Surveys conducted by the Institute of Criminal Justice Studies and the California Crime Prevention Officers Association indicate that a moderately growing “carjacking” trend is occurring. This necessitates law enforcement taking steps to educate the public with techniques to reduce the risk of this crime.

Being the victim of a “carjacking” can be dangerous, even deadly. Experts theorize improvements in vehicle alarm systems, locking devices, and other anti-car theft technology have made it more difficult to steal cars using traditional, surreptitious methods. Now suspects take the vehicle, keys, and other items of value from the victim while the victim is present.

State Judiciary Committee members meeting to stem “carjackings” were informed by police representatives and prosecutors from throughout the state that “carjackers” are a new breed of predator who focus their attacks against vulnerable motorists.

Lawmakers, recognizing the seriousness of the growing “carjacking” trend, enacted legislation to reduce its incidents. The “Anti-Car Theft Act of 1992” was passed by Congress on October 25, 1993.

Chapter 103 of Title 18, United States Code states: “Whoever, possessing a firearm, takes a motor vehicle that has been transported, shipped or received in interstate or foreign commerce from the person or presence of another by force and violence or by intimidation or attempts to do so shall,

  • If no bodily injury results, be fined or imprisoned for not more than 15 years, or both; or
  • If serious bodily injury results, be fined or imprisoned for not more than 25 years, or both; or
  • If death results, be fined or imprisoned for any number of years up to life, or both.

Section 215 (a) of the California Penal Code states that “carjacking” is the felonious taking of a motor vehicle in the possession of another, from his or her person or immediate presence, or from the person or immediate presence of a passenger of the motor vehicle, against his or her will and with the intent to either permanently or temporarily deprive the person in possession of the motor vehicle of his or her possession, accomplished by means of force or fear.

Section 215 (b) of the California Penal Code states that “carjacking” is punishable by imprisonment in the state prison for a term of 3, 5, or 9 years.
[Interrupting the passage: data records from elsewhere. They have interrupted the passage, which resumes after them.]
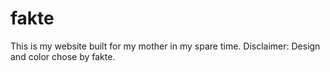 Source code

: # fakte
This is my website built for my mother in my spare time.
Disclaimer:
Design and color chose by fakte.
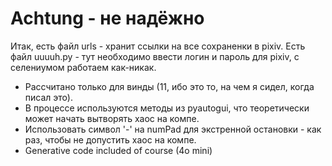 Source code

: # Achtung - не надёжно #
Итак, есть файл urls - хранит ссылки на все сохраненки в pixiv.
Есть файл uuuuh.py - тут необходимо ввести логин и пароль для pixiv, с селениумом работаем как-никак.
- Рассчитано только для винды (11, ибо это то, на чем я сидел, когда писал это).
- В процессе используются методы из pyautogui, что теоретически может начать вытворять хаос на компе.
- Использовать символ '-' на numPad для экстренной остановки - как раз, чтобы не допустить хаос на компе.
- Generative code included of course (4o mini)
“Carjackings” can happen anywhere; in a parking lot, on a street or freeway, or in one’s own driveway. Never wait for a potentially dangerous situation to occur. Periodically perform mental exercises and think about what you would do in this personal safety situation. Follow your instincts. If you feel you are in danger, react. Your personal safety is the first priority in a time of emergency. Do anything you can to draw attention to yourself and attempt to flee the area.

Suspects utilize specific criteria to select their victims or targets. Suspects focus on people who are unaware or unprepared. Whether driving, or walking to your vehicle, you can significantly increase your personal safety and reduce the risk of becoming a victim with the proper attitude.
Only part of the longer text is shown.